Inventories are maintained at an adequate level by setting

1. a minimum stock level

2. a maximum stock level

3. a reorder level

4. a reorder quantity.

Benchmarking

Benchmarking is used to learn from others to give insights into how to improve your own processes.
The use of benchmarking is justified by two considerations.

Problems in managing processes are rarely unique to one operation and most probably have been
experienced elsewhere.

There is probably another operation somewhere that has developed a better way of doing things.

Benchmarking is essentially about stimulating creativity in improvement practice which can include
aspects of quality management.

Type of benchmark Features

Internal

A comparison between operations or parts of operations existing within the same organisation.
Mostly available only in large organisations.
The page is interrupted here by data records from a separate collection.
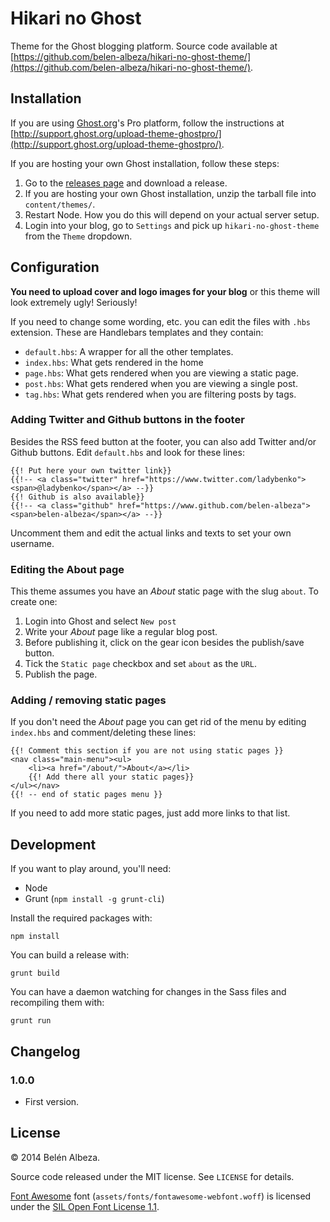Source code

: # Hikari no Ghost

Theme for the Ghost blogging platform. Source code available at [https://github.com/belen-albeza/hikari-no-ghost-theme/](https://github.com/belen-albeza/hikari-no-ghost-theme/).

## Installation

If you are using [Ghost.org](http://ghost.org)'s Pro platform, follow the instructions at [http://support.ghost.org/upload-theme-ghostpro/](http://support.ghost.org/upload-theme-ghostpro/).

If you are hosting your own Ghost installation, follow these steps:

1. Go to the [releases page](https://github.com/belen-albeza/hikari-no-ghost-theme/releases) and download a release.
2. If you are hosting your own Ghost installation, unzip the tarball file into `content/themes/`.
3. Restart Node. How you do this will depend on your actual server setup.
4. Login into your blog, go to `Settings` and pick up `hikari-no-ghost-theme` from the `Theme` dropdown.

## Configuration

**You need to upload cover and logo images for your blog** or this theme will look extremely ugly! Seriously!

If you need to change some wording, etc. you can edit the files with `.hbs` extension. These are Handlebars templates and they contain:

- `default.hbs`: A wrapper for all the other templates.
- `index.hbs`: What gets rendered in the home
- `page.hbs`: What gets rendered when you are viewing a static page.
- `post.hbs`: What gets rendered when you are viewing a single post.
- `tag.hbs`: What gets rendered when you are filtering posts by tags.

### Adding Twitter and Github buttons in the footer

Besides the RSS feed button at the footer, you can also add Twitter and/or Github buttons. Edit `default.hbs` and look for these lines:

```
{{! Put here your own twitter link}}
{{!-- <a class="twitter" href="https://www.twitter.com/ladybenko"><span>@ladybenko</span></a> --}}
{{! Github is also available}}
{{!-- <a class="github" href="https://www.github.com/belen-albeza"><span>belen-albeza</span></a> --}}
```

Uncomment them and edit the actual links and texts to set your own username.

### Editing the About page

This theme assumes you have an *About* static page with the slug `about`. To create one:

1. Login into Ghost and select `New post`
2. Write your *About* page like a regular blog post.
3. Before publishing it, click on the gear icon besides the publish/save button.
4. Tick the `Static page` checkbox and set `about` as the `URL`.
5. Publish the page.

### Adding / removing static pages

If you don't need the *About* page you can get rid of the menu by editing `index.hbs` and comment/deleting these lines:

```
{{! Comment this section if you are not using static pages }}
<nav class="main-menu"><ul>
    <li><a href="/about/">About</a></li>
    {{! Add there all your static pages}}
</ul></nav>
{{! -- end of static pages menu }}
```

If you need to add more static pages, just add more links to that list.

## Development

If you want to play around, you'll need:

- Node
- Grunt (`npm install -g grunt-cli`)

Install the required packages with:

```
npm install
```

You can build a release with:

```
grunt build
```

You can have a daemon watching for changes in the Sass files and recompiling them with:

```
grunt run
```

## Changelog

### 1.0.0

- First version.

## License

© 2014 Belén Albeza.

Source code released under the MIT license. See `LICENSE` for details.

[Font Awesome](https://github.com/FortAwesome/Font-Awesome/) font (`assets/fonts/fontawesome-webfont.woff`) is licensed under the [SIL Open Font License 1.1](http://scripts.sil.org/cms/scripts/page.php?site_id=nrsi&id=OFL). 
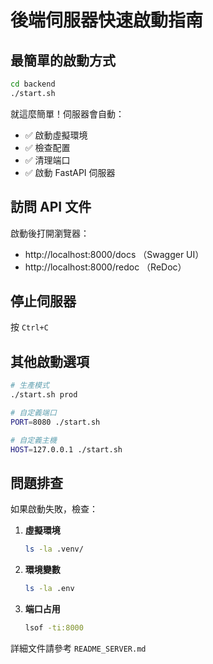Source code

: # 後端伺服器快速啟動指南

## 最簡單的啟動方式

```bash
cd backend
./start.sh
```

就這麼簡單！伺服器會自動：
- ✅ 啟動虛擬環境
- ✅ 檢查配置
- ✅ 清理端口
- ✅ 啟動 FastAPI 伺服器

## 訪問 API 文件

啟動後打開瀏覽器：
- http://localhost:8000/docs （Swagger UI）
- http://localhost:8000/redoc （ReDoc）

## 停止伺服器

按 `Ctrl+C`

## 其他啟動選項

```bash
# 生產模式
./start.sh prod

# 自定義端口
PORT=8080 ./start.sh

# 自定義主機
HOST=127.0.0.1 ./start.sh
```

## 問題排查

如果啟動失敗，檢查：

1. **虛擬環境**
   ```bash
   ls -la .venv/
   ```

2. **環境變數**
   ```bash
   ls -la .env
   ```

3. **端口占用**
   ```bash
   lsof -ti:8000
   ```

詳細文件請參考 `README_SERVER.md`
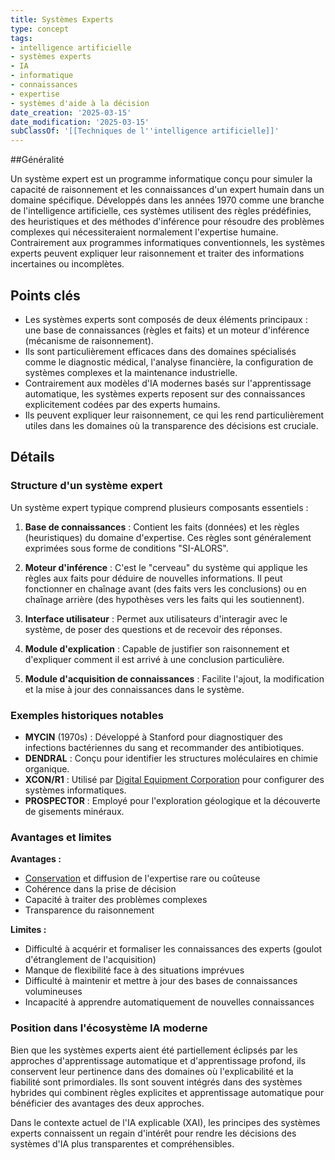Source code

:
 ```yaml
---
title: Systèmes Experts
type: concept
tags:
- intelligence artificielle
- systèmes experts
- IA
- informatique
- connaissances
- expertise
- systèmes d'aide à la décision
date_creation: '2025-03-15'
date_modification: '2025-03-15'
subClassOf: '[[Techniques de l''intelligence artificielle]]'
---
```

##Généralité

Un système expert est un programme informatique conçu pour simuler la capacité de raisonnement et les connaissances d'un expert humain dans un domaine spécifique. Développés dans les années 1970 comme une branche de l'intelligence artificielle, ces systèmes utilisent des règles prédéfinies, des heuristiques et des méthodes d'inférence pour résoudre des problèmes complexes qui nécessiteraient normalement l'expertise humaine. Contrairement aux programmes informatiques conventionnels, les systèmes experts peuvent expliquer leur raisonnement et traiter des informations incertaines ou incomplètes.

## Points clés

- Les systèmes experts sont composés de deux éléments principaux : une base de connaissances (règles et faits) et un moteur d'inférence (mécanisme de raisonnement).
- Ils sont particulièrement efficaces dans des domaines spécialisés comme le diagnostic médical, l'analyse financière, la configuration de systèmes complexes et la maintenance industrielle.
- Contrairement aux modèles d'IA modernes basés sur l'apprentissage automatique, les systèmes experts reposent sur des connaissances explicitement codées par des experts humains.
- Ils peuvent expliquer leur raisonnement, ce qui les rend particulièrement utiles dans les domaines où la transparence des décisions est cruciale.

## Détails

### Structure d'un système expert

Un système expert typique comprend plusieurs composants essentiels :

1. **Base de connaissances** : Contient les faits (données) et les règles (heuristiques) du domaine d'expertise. Ces règles sont généralement exprimées sous forme de conditions "SI-ALORS".

2. **Moteur d'inférence** : C'est le "cerveau" du système qui applique les règles aux faits pour déduire de nouvelles informations. Il peut fonctionner en chaînage avant (des faits vers les conclusions) ou en chaînage arrière (des hypothèses vers les faits qui les soutiennent).

3. **Interface utilisateur** : Permet aux utilisateurs d'interagir avec le système, de poser des questions et de recevoir des réponses.

4. **Module d'explication** : Capable de justifier son raisonnement et d'expliquer comment il est arrivé à une conclusion particulière.

5. **Module d'acquisition de connaissances** : Facilite l'ajout, la modification et la mise à jour des connaissances dans le système.

### Exemples historiques notables

- **MYCIN** (1970s) : Développé à Stanford pour diagnostiquer des infections bactériennes du sang et recommander des antibiotiques.
- **DENDRAL** : Conçu pour identifier les structures moléculaires en chimie organique.
- **XCON/R1** : Utilisé par [Digital Equipment Corporation](https://fr.wikipedia.org/wiki/Digital_Equipment_Corporation) pour configurer des systèmes informatiques.
- **PROSPECTOR** : Employé pour l'exploration géologique et la découverte de gisements minéraux.

### Avantages et limites

**Avantages :**
- [Conservation](https://fr.wikipedia.org/wiki/Conservation) et diffusion de l'expertise rare ou coûteuse
- Cohérence dans la prise de décision
- Capacité à traiter des problèmes complexes
- Transparence du raisonnement

**Limites :**
- Difficulté à acquérir et formaliser les connaissances des experts (goulot d'étranglement de l'acquisition)
- Manque de flexibilité face à des situations imprévues
- Difficulté à maintenir et mettre à jour des bases de connaissances volumineuses
- Incapacité à apprendre automatiquement de nouvelles connaissances

### Position dans l'écosystème IA moderne

Bien que les systèmes experts aient été partiellement éclipsés par les approches d'apprentissage automatique et d'apprentissage profond, ils conservent leur pertinence dans des domaines où l'explicabilité et la fiabilité sont primordiales. Ils sont souvent intégrés dans des systèmes hybrides qui combinent règles explicites et apprentissage automatique pour bénéficier des avantages des deux approches.

Dans le contexte actuel de l'IA explicable (XAI), les principes des systèmes experts connaissent un regain d'intérêt pour rendre les décisions des systèmes d'IA plus transparentes et compréhensibles.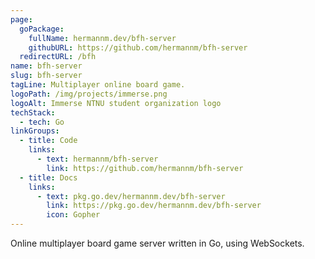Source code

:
 ```yaml
---
page:
  goPackage:
    fullName: hermannm.dev/bfh-server
    githubURL: https://github.com/hermannm/bfh-server
  redirectURL: /bfh
name: bfh-server
slug: bfh-server
tagLine: Multiplayer online board game.
logoPath: /img/projects/immerse.png
logoAlt: Immerse NTNU student organization logo
techStack:
  - tech: Go
linkGroups:
  - title: Code
    links:
      - text: hermannm/bfh-server
        link: https://github.com/hermannm/bfh-server
  - title: Docs
    links:
      - text: pkg.go.dev/hermannm.dev/bfh-server
        link: https://pkg.go.dev/hermannm.dev/bfh-server
        icon: Gopher
---
```


Online multiplayer board game server written in Go, using WebSockets.
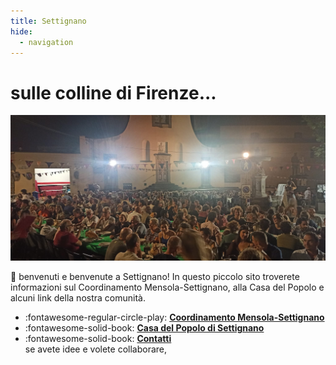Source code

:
 ```yaml
---
title: Settignano
hide:
  - navigation
---
```

# sulle colline di Firenze...
![cena in piazza 2023](assets/img/foto-cena-piazza-2023.jpg)

👋 benvenuti e benvenute a Settignano! In questo piccolo sito troverete informazioni sul Coordinamento Mensola-Settignano, alla Casa del Popolo e alcuni link della nostra comunità.

<div class="grid cards" markdown>

- :fontawesome-regular-circle-play: **[Coordinamento Mensola-Settignano](./coordinamento.md)**
- :fontawesome-solid-book: **[Casa del Popolo di Settignano](./cdp.md)**    
- :fontawesome-solid-book: **[Contatti](https://github.com/settignano/settignano.org)**  
se avete idee e volete collaborare,
</div>

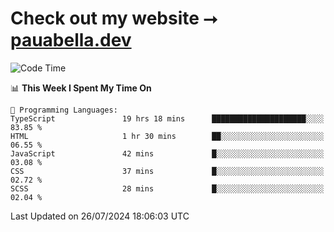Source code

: # Check out my website ⭢ [pauabella.dev](https://pauabella.dev)

<!--START_SECTION:waka-->
![Code Time](http://img.shields.io/badge/Code%20Time-3%2C608%20hrs%2038%20mins-blue)

📊 **This Week I Spent My Time On** 

```text
💬 Programming Languages: 
TypeScript               19 hrs 18 mins      █████████████████████░░░░   83.85 % 
HTML                     1 hr 30 mins        ██░░░░░░░░░░░░░░░░░░░░░░░   06.55 % 
JavaScript               42 mins             █░░░░░░░░░░░░░░░░░░░░░░░░   03.08 % 
CSS                      37 mins             █░░░░░░░░░░░░░░░░░░░░░░░░   02.72 % 
SCSS                     28 mins             █░░░░░░░░░░░░░░░░░░░░░░░░   02.04 % 
```


 Last Updated on 26/07/2024 18:06:03 UTC
<!--END_SECTION:waka-->
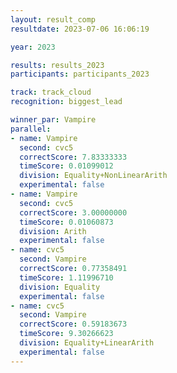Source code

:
 ```yaml
---
layout: result_comp
resultdate: 2023-07-06 16:06:19

year: 2023

results: results_2023
participants: participants_2023

track: track_cloud
recognition: biggest_lead

winner_par: Vampire
parallel:
- name: Vampire
  second: cvc5
  correctScore: 7.83333333
  timeScore: 0.01099012
  division: Equality+NonLinearArith
  experimental: false
- name: Vampire
  second: cvc5
  correctScore: 3.00000000
  timeScore: 0.01060873
  division: Arith
  experimental: false
- name: cvc5
  second: Vampire
  correctScore: 0.77358491
  timeScore: 1.11996710
  division: Equality
  experimental: false
- name: cvc5
  second: Vampire
  correctScore: 0.59183673
  timeScore: 9.30266623
  division: Equality+LinearArith
  experimental: false
---
```


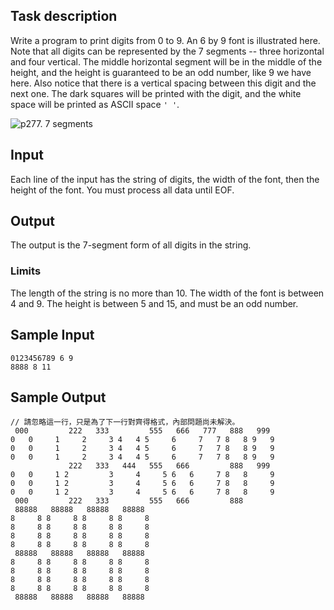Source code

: ## Task description ##

Write a program to print digits from 0 to 9. An 6 by 9 font is illustrated here. Note that all digits can be represented by the 7 segments -- three horizontal and four vertical. The middle horizontal segment will be in the middle of the height, and the height is guaranteed to be an odd number, like 9 we have here. Also notice that there is a vertical spacing between this digit and the next one. The dark squares will be printed with the digit, and the white space will be printed as ASCII space `' '`.

![p277. 7 segments](/images/problems/p277.png)

## Input ##

Each line of the input has the string of digits, the width of the font, then the height of the font. You must process all data until EOF.

## Output ##

The output is the 7-segment form of all digits in the string.

### Limits ###

The length of the string is no more than 10. The width of the font is between 4 and 9. The height is between 5 and 15, and must be an odd number.

## Sample Input ##
```
0123456789 6 9
8888 8 11
```
## Sample Output ##
```plain
// 請忽略這一行，只是為了下一行對齊得格式，內部問題尚未解決。	
 000         222   333         555   666   777   888   999
0   0     1     2     3 4   4 5     6     7   7 8   8 9   9
0   0     1     2     3 4   4 5     6     7   7 8   8 9   9
0   0     1     2     3 4   4 5     6     7   7 8   8 9   9
             222   333   444   555   666         888   999
0   0     1 2         3     4     5 6   6     7 8   8     9
0   0     1 2         3     4     5 6   6     7 8   8     9
0   0     1 2         3     4     5 6   6     7 8   8     9
 000         222   333         555   666         888
 88888   88888   88888   88888
8     8 8     8 8     8 8     8
8     8 8     8 8     8 8     8
8     8 8     8 8     8 8     8
8     8 8     8 8     8 8     8
 88888   88888   88888   88888
8     8 8     8 8     8 8     8
8     8 8     8 8     8 8     8
8     8 8     8 8     8 8     8
8     8 8     8 8     8 8     8
 88888   88888   88888   88888
```
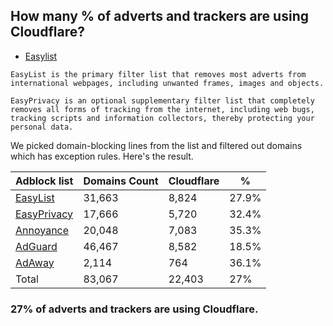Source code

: ## How many % of adverts and trackers are using Cloudflare?


- [Easylist](https://web.archive.org/web/20210516110248/https://easylist.to/)
```
EasyList is the primary filter list that removes most adverts from international webpages, including unwanted frames, images and objects.

EasyPrivacy is an optional supplementary filter list that completely removes all forms of tracking from the internet, including web bugs, tracking scripts and information collectors, thereby protecting your personal data.
```


We picked domain-blocking lines from the list and filtered out domains which has exception rules.
Here's the result.


| Adblock list | Domains Count | Cloudflare | % |
| --- | --- | --- | --- |
| [EasyList](https://easylist.to/easylist/easylist.txt) | 31,663 | 8,824 | 27.9% |
| [EasyPrivacy](https://easylist.to/easylist/easyprivacy.txt) | 17,666 | 5,720 | 32.4% |
| [Annoyance](https://secure.fanboy.co.nz/fanboy-annoyance.txt) | 20,048 | 7,083 | 35.3% |
| [AdGuard](https://adguardteam.github.io/AdGuardSDNSFilter/Filters/filter.txt) | 46,467 | 8,582 | 18.5% |
| [AdAway](https://raw.githubusercontent.com/AdAway/adaway.github.io/master/hosts.txt) | 2,114 | 764 | 36.1% |
| Total | 83,067 | 22,403 | 27% |


### 27% of adverts and trackers are using Cloudflare.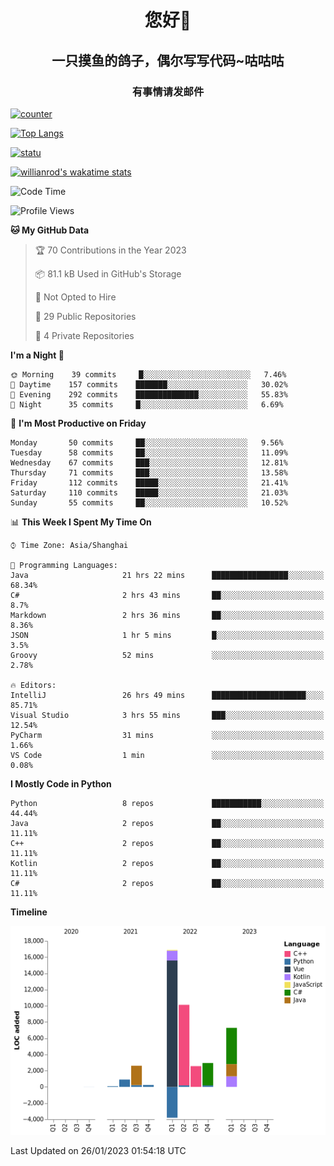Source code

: 

<!--
**kitUIN/kitUIN** is a ✨ _special_ ✨ repository because its `README.md` (this file) appears on your GitHub profile.

Here are some ideas to get you started:

- 🔭 I’m currently working on ...
- 🌱 I’m currently learning ...
- 👯 I’m looking to collaborate on ...
- 🤔 I’m looking for help with ...
- 💬 Ask me about ...
- 📫 How to reach me: ...
- 😄 Pronouns: ...
- ⚡ Fun fact: ...
-->
<h1 align="center">您好👋</h1>
<h2 align="center">一只摸鱼的鸽子，偶尔写写代码~咕咕咕</h2>
<h3 align="center">有事情请发邮件</h3>

[![counter](https://count.getloli.com/get/@KitUIN?theme=rule34)](https://count.getloli.com/)

[![Top Langs](https://github-readme-stats.kituin.fun/api/top-langs/?username=kitUIN&show_icons=true&theme=gruvbox&locale=cn&layout=compact)](https://github.com/anuraghazra/github-readme-stats)  

[![statu](https://github-readme-stats.kituin.fun/api?username=kitUIN&show_icons=true&theme=gruvbox&locale=cn)](https://github.com/anuraghazra/github-readme-stats)  

[![willianrod's wakatime stats](https://github-readme-stats.kituin.fun/api/wakatime?username=kituin)](https://github.com/anuraghazra/github-readme-stats)  


<!--START_SECTION:waka-->
![Code Time](http://img.shields.io/badge/Code%20Time-834%20hrs%2032%20mins-blue)

![Profile Views](http://img.shields.io/badge/Profile%20Views-44-blue)

**🐱 My GitHub Data** 

> 🏆 70 Contributions in the Year 2023
 > 
> 📦 81.1 kB Used in GitHub's Storage 
 > 
> 🚫 Not Opted to Hire
 > 
> 📜 29 Public Repositories 
 > 
> 🔑 4 Private Repositories  
 > 
**I'm a Night 🦉** 

```text
🌞 Morning    39 commits     █░░░░░░░░░░░░░░░░░░░░░░░░   7.46% 
🌆 Daytime    157 commits    ███████░░░░░░░░░░░░░░░░░░   30.02% 
🌃 Evening    292 commits    ██████████████░░░░░░░░░░░   55.83% 
🌙 Night      35 commits     █░░░░░░░░░░░░░░░░░░░░░░░░   6.69%

```
📅 **I'm Most Productive on Friday** 

```text
Monday       50 commits     ██░░░░░░░░░░░░░░░░░░░░░░░   9.56% 
Tuesday      58 commits     ██░░░░░░░░░░░░░░░░░░░░░░░   11.09% 
Wednesday    67 commits     ███░░░░░░░░░░░░░░░░░░░░░░   12.81% 
Thursday     71 commits     ███░░░░░░░░░░░░░░░░░░░░░░   13.58% 
Friday       112 commits    █████░░░░░░░░░░░░░░░░░░░░   21.41% 
Saturday     110 commits    █████░░░░░░░░░░░░░░░░░░░░   21.03% 
Sunday       55 commits     ██░░░░░░░░░░░░░░░░░░░░░░░   10.52%

```


📊 **This Week I Spent My Time On** 

```text
⌚︎ Time Zone: Asia/Shanghai

💬 Programming Languages: 
Java                     21 hrs 22 mins      █████████████████░░░░░░░░   68.34% 
C#                       2 hrs 43 mins       ██░░░░░░░░░░░░░░░░░░░░░░░   8.7% 
Markdown                 2 hrs 36 mins       ██░░░░░░░░░░░░░░░░░░░░░░░   8.36% 
JSON                     1 hr 5 mins         █░░░░░░░░░░░░░░░░░░░░░░░░   3.5% 
Groovy                   52 mins             ░░░░░░░░░░░░░░░░░░░░░░░░░   2.78%

🔥 Editors: 
IntelliJ                 26 hrs 49 mins      █████████████████████░░░░   85.71% 
Visual Studio            3 hrs 55 mins       ███░░░░░░░░░░░░░░░░░░░░░░   12.54% 
PyCharm                  31 mins             ░░░░░░░░░░░░░░░░░░░░░░░░░   1.66% 
VS Code                  1 min               ░░░░░░░░░░░░░░░░░░░░░░░░░   0.08%

```

**I Mostly Code in Python** 

```text
Python                   8 repos             ███████████░░░░░░░░░░░░░░   44.44% 
Java                     2 repos             ██░░░░░░░░░░░░░░░░░░░░░░░   11.11% 
C++                      2 repos             ██░░░░░░░░░░░░░░░░░░░░░░░   11.11% 
Kotlin                   2 repos             ██░░░░░░░░░░░░░░░░░░░░░░░   11.11% 
C#                       2 repos             ██░░░░░░░░░░░░░░░░░░░░░░░   11.11%

```


**Timeline**

![Chart not found](https://raw.githubusercontent.com/kitUIN/kitUIN/main/charts/bar_graph.png) 


 Last Updated on 26/01/2023 01:54:18 UTC
<!--END_SECTION:waka-->
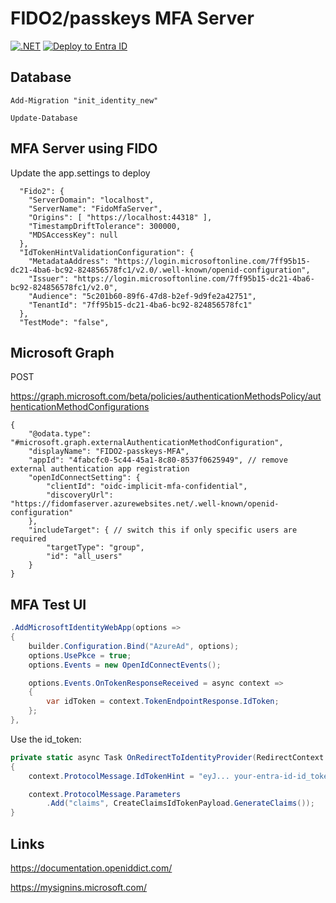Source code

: # FIDO2/passkeys MFA Server

[![.NET](https://github.com/damienbod/MfaServer/actions/workflows/dotnet.yml/badge.svg)](https://github.com/damienbod/MfaServer/actions/workflows/dotnet.yml) [![Deploy to Entra ID](https://github.com/damienbod/MfaServer/actions/workflows/azure-webapps-dotnet-core.yml/badge.svg)](https://github.com/damienbod/MfaServer/actions/workflows/azure-webapps-dotnet-core.yml)

## Database

```
Add-Migration "init_identity_new" 
```

```
Update-Database
```

## MFA Server using FIDO

Update the app.settings to deploy

```
  "Fido2": {
    "ServerDomain": "localhost",
    "ServerName": "FidoMfaServer",
    "Origins": [ "https://localhost:44318" ],
    "TimestampDriftTolerance": 300000,
    "MDSAccessKey": null
  },
  "IdTokenHintValidationConfiguration": {
    "MetadataAddress": "https://login.microsoftonline.com/7ff95b15-dc21-4ba6-bc92-824856578fc1/v2.0/.well-known/openid-configuration",
    "Issuer": "https://login.microsoftonline.com/7ff95b15-dc21-4ba6-bc92-824856578fc1/v2.0",
    "Audience": "5c201b60-89f6-47d8-b2ef-9d9fe2a42751",
    "TenantId": "7ff95b15-dc21-4ba6-bc92-824856578fc1"
  },
  "TestMode": "false",
```

## Microsoft Graph 

POST 

https://graph.microsoft.com/beta/policies/authenticationMethodsPolicy/authenticationMethodConfigurations

```
{
    "@odata.type": "#microsoft.graph.externalAuthenticationMethodConfiguration",
    "displayName": "FIDO2-passkeys-MFA",
    "appId": "4fabcfc0-5c44-45a1-8c80-8537f0625949", // remove external authentication app registration
    "openIdConnectSetting": {
        "clientId": "oidc-implicit-mfa-confidential",
        "discoveryUrl": "https://fidomfaserver.azurewebsites.net/.well-known/openid-configuration"
    },
    "includeTarget": { // switch this if only specific users are required
        "targetType": "group",
        "id": "all_users"
    }
}
```

## MFA Test UI

```csharp
.AddMicrosoftIdentityWebApp(options =>
{
    builder.Configuration.Bind("AzureAd", options);
    options.UsePkce = true;
    options.Events = new OpenIdConnectEvents();

    options.Events.OnTokenResponseReceived = async context =>
    {
        var idToken = context.TokenEndpointResponse.IdToken;
    };
},
```

Use the id_token:

```csharp
private static async Task OnRedirectToIdentityProvider(RedirectContext context)
{
    context.ProtocolMessage.IdTokenHint = "eyJ... your-entra-id-id_token-goes-here";

    context.ProtocolMessage.Parameters
        .Add("claims", CreateClaimsIdTokenPayload.GenerateClaims());
}
```


## Links

https://documentation.openiddict.com/

https://mysignins.microsoft.com/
Openness to sharing information and experience within
organisations can make this a particularly valuable form of benchmarking.
Non-competitive external

A comparison between operations or parts of operations that exist within a different


organisation that is not a competitor. A benefit is that this can encourage comparison with different
types of organisation that share some similar types of processes. This can help bring in new ideas
(see the Formula One example below).

Competitive external

A comparison between operations or parts of operations that exist within a different organisation
that is a competitor. There is a tendency to assume that your competitors (and particularly the best
in your industry) will provide the best benchmark. Competitors can be willing to share information,
partly because they may judge that imitators will always be behind their own performance.

Performance

A comparison between the levels of achieved performance in different operations. Also


known as metric benchmarking. This relies on collecting some of the measures and targets used by
other operations and comparing them to your own performance. This requires careful attention to
the data selected for the comparison as different organisations, and/or department within an
organisation, may collect data in different ways. Applied successfully, this can show whether the
performance of a process is relatively better or worse and by how much it might be improved.

Practice

A comparison between an organisation’s operational practices, or way of doing things, versus those
adopted by another operation. This form of benchmarking can inform how a process may be
improved. Generally benchmarking at the level of an individual process is likely to yield more insight
than attempting to benchmark against an operation as a whole.